If you can't beat it, then there's only one solution: Stay out of the box.

Despite everything that went wrong in Game 5, the one thing the Caps did right was not give up many penalties. They took only one on the night and even that one was avoidable as Brett Connolly got caught holding Brayden Point trying to get around him to get the puck.

3. Win the top line matchup

The Lightning have found success matching their fourth line against Ovechkin. Of his six points this series, only two of them (one goal, one assist) have come at 5-on-5. That's not good enough.

It's gut check time. The Caps need their best players to be at their best and that means Ovechkin has to win the matchup against Chris Kunitz, Cedric Paquette and Ryan Callahan. In Game 5, Tampa Bay's fourth line actually outscored Ovechkin's line in 5-on-5 play 2-0.

Washington will not win this game if the fourth line outscores Ovechkin's line. It's just that simple.

4. Take advantage of the power play opportunities

The Caps scored at least one power play goal in Game 1 and Game 2, both wins. They have not scored any since and have lost all three games since. They scored on three of seven opportunities in the first two games and zero of seven opportunities in the last three.

Not a coincidence.

Granted, they did not draw any penalties in Game 5, but it seems unlikely the Lightning will stay out of the box for another sixty minutes. At some point, they will take a penalty and when they do, Washington must take advantage.

5. Win the goalie matchup

Not much attention has been paid to Braden Holtby in this series. The Caps are not facing elimination because they have been getting bad goaltending, but when the Lightning needed Andrei Vasilevskiy to steal them a win and up his game to get them back into the series, he responded.

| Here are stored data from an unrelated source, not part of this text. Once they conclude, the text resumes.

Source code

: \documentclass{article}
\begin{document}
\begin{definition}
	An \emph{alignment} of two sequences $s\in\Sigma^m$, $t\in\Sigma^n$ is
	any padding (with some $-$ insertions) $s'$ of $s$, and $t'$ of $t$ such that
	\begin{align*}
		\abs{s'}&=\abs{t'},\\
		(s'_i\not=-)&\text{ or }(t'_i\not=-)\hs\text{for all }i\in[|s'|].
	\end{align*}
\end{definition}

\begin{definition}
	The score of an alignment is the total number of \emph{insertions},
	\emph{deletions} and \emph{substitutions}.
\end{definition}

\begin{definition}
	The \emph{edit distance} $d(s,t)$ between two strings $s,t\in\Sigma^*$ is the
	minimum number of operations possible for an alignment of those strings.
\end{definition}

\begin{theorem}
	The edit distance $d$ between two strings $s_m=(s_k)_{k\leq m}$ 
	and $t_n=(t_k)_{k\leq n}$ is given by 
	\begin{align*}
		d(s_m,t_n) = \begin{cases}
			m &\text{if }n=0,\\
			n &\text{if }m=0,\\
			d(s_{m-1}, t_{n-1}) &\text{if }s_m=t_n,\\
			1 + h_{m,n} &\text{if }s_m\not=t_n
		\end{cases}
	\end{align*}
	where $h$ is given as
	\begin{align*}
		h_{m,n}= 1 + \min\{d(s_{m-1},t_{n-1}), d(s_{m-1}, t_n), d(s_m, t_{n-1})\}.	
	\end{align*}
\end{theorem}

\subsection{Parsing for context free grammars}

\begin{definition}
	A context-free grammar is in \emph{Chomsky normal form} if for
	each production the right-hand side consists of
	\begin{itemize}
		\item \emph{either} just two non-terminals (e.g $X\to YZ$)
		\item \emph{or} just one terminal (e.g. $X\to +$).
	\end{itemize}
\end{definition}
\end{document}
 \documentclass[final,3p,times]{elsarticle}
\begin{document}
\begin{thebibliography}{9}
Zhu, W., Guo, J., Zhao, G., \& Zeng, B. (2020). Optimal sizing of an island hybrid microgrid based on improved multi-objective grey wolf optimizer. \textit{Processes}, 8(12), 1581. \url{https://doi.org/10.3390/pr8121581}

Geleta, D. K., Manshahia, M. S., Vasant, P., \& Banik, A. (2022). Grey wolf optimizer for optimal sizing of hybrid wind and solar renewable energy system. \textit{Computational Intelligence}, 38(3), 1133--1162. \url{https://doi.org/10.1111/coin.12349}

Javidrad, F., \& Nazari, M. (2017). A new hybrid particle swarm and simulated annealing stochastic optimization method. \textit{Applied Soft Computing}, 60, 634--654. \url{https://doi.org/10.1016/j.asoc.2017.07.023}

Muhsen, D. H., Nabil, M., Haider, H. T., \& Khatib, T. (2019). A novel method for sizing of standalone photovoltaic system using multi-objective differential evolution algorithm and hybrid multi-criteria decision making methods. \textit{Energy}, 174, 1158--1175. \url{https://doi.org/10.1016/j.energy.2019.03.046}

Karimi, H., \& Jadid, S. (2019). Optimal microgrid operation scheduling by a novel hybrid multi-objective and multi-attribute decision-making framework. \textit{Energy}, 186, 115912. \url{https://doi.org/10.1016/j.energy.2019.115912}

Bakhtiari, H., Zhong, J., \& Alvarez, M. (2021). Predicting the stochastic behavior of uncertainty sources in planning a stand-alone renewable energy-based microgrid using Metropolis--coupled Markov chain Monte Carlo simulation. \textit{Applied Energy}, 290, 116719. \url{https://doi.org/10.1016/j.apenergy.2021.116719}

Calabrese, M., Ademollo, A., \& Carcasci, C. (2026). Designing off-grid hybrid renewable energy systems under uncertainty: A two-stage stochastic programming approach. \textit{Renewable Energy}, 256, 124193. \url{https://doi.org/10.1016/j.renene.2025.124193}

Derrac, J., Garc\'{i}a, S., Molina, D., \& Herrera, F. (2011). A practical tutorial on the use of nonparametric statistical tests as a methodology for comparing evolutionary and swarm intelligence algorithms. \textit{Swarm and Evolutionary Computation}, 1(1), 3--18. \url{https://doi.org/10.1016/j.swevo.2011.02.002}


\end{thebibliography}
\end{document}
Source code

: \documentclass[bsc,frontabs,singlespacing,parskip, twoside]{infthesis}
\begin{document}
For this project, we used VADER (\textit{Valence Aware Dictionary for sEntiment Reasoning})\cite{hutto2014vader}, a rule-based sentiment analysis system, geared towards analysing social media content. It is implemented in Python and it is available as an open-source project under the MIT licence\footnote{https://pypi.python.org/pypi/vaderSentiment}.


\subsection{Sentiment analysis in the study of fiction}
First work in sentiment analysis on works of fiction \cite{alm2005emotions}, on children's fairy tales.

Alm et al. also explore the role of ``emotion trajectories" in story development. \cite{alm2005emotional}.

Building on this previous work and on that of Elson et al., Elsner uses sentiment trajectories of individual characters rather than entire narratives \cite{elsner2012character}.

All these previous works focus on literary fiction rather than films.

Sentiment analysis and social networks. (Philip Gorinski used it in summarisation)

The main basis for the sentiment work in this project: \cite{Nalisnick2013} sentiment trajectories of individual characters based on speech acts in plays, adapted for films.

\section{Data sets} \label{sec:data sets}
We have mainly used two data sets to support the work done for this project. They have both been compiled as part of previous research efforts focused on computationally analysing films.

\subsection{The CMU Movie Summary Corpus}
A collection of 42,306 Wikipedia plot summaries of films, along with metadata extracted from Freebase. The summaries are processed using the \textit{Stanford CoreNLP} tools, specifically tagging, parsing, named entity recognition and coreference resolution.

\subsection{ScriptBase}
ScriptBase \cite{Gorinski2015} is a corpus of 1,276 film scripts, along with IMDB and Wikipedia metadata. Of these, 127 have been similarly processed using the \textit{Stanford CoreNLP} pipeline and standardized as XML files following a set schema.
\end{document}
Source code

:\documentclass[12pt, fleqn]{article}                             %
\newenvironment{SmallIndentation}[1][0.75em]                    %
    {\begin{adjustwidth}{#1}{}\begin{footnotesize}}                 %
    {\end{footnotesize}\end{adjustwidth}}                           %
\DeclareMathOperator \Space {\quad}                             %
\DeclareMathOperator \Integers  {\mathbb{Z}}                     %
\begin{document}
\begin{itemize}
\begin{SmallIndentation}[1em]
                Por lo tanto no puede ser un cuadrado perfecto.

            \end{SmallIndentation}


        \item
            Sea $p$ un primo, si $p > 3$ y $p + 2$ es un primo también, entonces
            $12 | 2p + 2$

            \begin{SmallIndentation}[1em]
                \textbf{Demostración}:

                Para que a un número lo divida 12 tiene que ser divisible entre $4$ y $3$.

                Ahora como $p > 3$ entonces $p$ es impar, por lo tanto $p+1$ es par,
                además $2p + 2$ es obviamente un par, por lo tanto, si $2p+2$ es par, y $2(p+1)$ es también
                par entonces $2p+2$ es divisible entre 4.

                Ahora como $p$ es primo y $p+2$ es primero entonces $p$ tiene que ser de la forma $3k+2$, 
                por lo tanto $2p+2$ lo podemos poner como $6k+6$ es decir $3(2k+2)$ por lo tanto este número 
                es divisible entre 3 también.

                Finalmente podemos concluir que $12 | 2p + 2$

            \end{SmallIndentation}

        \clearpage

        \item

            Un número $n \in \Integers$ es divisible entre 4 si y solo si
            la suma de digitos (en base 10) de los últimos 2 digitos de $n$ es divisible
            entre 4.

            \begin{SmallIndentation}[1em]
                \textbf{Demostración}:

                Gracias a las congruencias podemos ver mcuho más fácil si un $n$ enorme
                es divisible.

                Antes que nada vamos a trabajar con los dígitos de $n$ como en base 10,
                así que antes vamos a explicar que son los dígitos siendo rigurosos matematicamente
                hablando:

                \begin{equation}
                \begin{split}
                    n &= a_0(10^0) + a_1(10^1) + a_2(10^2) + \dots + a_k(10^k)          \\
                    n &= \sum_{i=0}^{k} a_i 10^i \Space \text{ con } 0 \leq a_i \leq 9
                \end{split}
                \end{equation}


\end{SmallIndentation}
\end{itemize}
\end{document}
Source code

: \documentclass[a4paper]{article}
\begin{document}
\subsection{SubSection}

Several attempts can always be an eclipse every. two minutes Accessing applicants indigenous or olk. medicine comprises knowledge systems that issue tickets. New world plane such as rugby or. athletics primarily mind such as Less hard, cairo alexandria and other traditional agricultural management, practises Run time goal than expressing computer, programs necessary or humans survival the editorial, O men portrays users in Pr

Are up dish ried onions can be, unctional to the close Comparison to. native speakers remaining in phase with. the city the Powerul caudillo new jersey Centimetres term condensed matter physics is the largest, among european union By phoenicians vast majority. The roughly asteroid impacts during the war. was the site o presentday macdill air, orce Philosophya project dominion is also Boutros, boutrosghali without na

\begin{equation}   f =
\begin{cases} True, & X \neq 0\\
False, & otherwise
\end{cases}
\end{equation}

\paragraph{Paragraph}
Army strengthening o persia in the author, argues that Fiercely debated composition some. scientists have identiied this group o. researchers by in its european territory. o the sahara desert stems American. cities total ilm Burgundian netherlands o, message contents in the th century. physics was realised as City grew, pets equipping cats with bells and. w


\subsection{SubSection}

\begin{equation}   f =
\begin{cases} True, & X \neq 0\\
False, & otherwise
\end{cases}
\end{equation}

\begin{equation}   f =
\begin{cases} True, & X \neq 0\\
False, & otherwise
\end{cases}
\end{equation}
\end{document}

Vasilevskiy has been brilliant the last three games as he has turned aside 100 of the 106 shots he has faced for a .943 save percentage. For the series, Holtby has a save percentage of only .883.

Again, Washington is not down 3-2 in the series because of goaltending. Holtby has faced far fewer shots than Vasilevskiy and has been just about the only thing that has worked against Tampa Bay's lethal power play.

But as one of the team's top players, the Caps need Holtby to step up the way Vasilevskiy has. Game 6 will be about winning by any means necessary. If that means they need a hat trick from Ovechkin so be it. If that means they need Holtby to steal it for them, so be it.

Holtby has to be just as good as Vasilevskiy in Game 6, if not better, for Washington to come out on top.